Dataset excerpts:
=== Section Start ===

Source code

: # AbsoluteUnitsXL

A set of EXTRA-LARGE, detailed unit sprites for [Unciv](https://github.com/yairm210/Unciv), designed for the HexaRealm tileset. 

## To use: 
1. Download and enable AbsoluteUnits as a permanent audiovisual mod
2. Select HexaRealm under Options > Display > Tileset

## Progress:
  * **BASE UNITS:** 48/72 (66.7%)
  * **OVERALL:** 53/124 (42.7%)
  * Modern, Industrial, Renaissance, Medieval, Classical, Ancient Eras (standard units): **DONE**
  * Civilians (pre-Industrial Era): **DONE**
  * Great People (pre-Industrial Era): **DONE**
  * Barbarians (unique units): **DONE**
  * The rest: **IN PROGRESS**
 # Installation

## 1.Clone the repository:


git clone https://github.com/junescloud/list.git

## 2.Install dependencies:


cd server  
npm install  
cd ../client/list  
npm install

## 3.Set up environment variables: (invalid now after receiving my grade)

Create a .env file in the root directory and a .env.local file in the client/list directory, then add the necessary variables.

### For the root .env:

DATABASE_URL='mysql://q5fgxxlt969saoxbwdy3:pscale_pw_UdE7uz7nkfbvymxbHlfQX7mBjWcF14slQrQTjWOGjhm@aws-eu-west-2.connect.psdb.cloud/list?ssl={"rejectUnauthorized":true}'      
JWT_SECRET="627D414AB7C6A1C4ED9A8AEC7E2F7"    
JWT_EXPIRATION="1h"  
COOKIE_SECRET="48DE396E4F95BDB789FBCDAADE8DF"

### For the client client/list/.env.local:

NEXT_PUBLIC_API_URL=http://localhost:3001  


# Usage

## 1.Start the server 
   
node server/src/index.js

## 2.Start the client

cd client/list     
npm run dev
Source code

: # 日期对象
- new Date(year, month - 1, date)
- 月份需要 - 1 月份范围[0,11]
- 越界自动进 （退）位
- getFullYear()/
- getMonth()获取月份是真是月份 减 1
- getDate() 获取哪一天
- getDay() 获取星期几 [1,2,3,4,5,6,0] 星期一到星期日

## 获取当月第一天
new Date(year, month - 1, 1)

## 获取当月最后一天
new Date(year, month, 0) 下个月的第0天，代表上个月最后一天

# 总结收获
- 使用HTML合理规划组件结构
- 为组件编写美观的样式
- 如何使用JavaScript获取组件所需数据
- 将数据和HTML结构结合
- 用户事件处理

=== Section End ===

Task directions:
The answer must be the lines from the one containing "### For the client" through the last line of the records, written out exactly; please include nothing more.

Written solution:
### For the client client/list/.env.local:

NEXT_PUBLIC_API_URL=http://localhost:3001  


# Usage

## 1.Start the server 
   
node server/src/index.js

## 2.Start the client

cd client/list     
npm run dev
Source code

: # 日期对象
- new Date(year, month - 1, date)
- 月份需要 - 1 月份范围[0,11]
- 越界自动进 （退）位
- getFullYear()/
- getMonth()获取月份是真是月份 减 1
- getDate() 获取哪一天
- getDay() 获取星期几 [1,2,3,4,5,6,0] 星期一到星期日

## 获取当月第一天
new Date(year, month - 1, 1)

## 获取当月最后一天
new Date(year, month, 0) 下个月的第0天，代表上个月最后一天

# 总结收获
- 使用HTML合理规划组件结构
- 为组件编写美观的样式
- 如何使用JavaScript获取组件所需数据
- 将数据和HTML结构结合
- 用户事件处理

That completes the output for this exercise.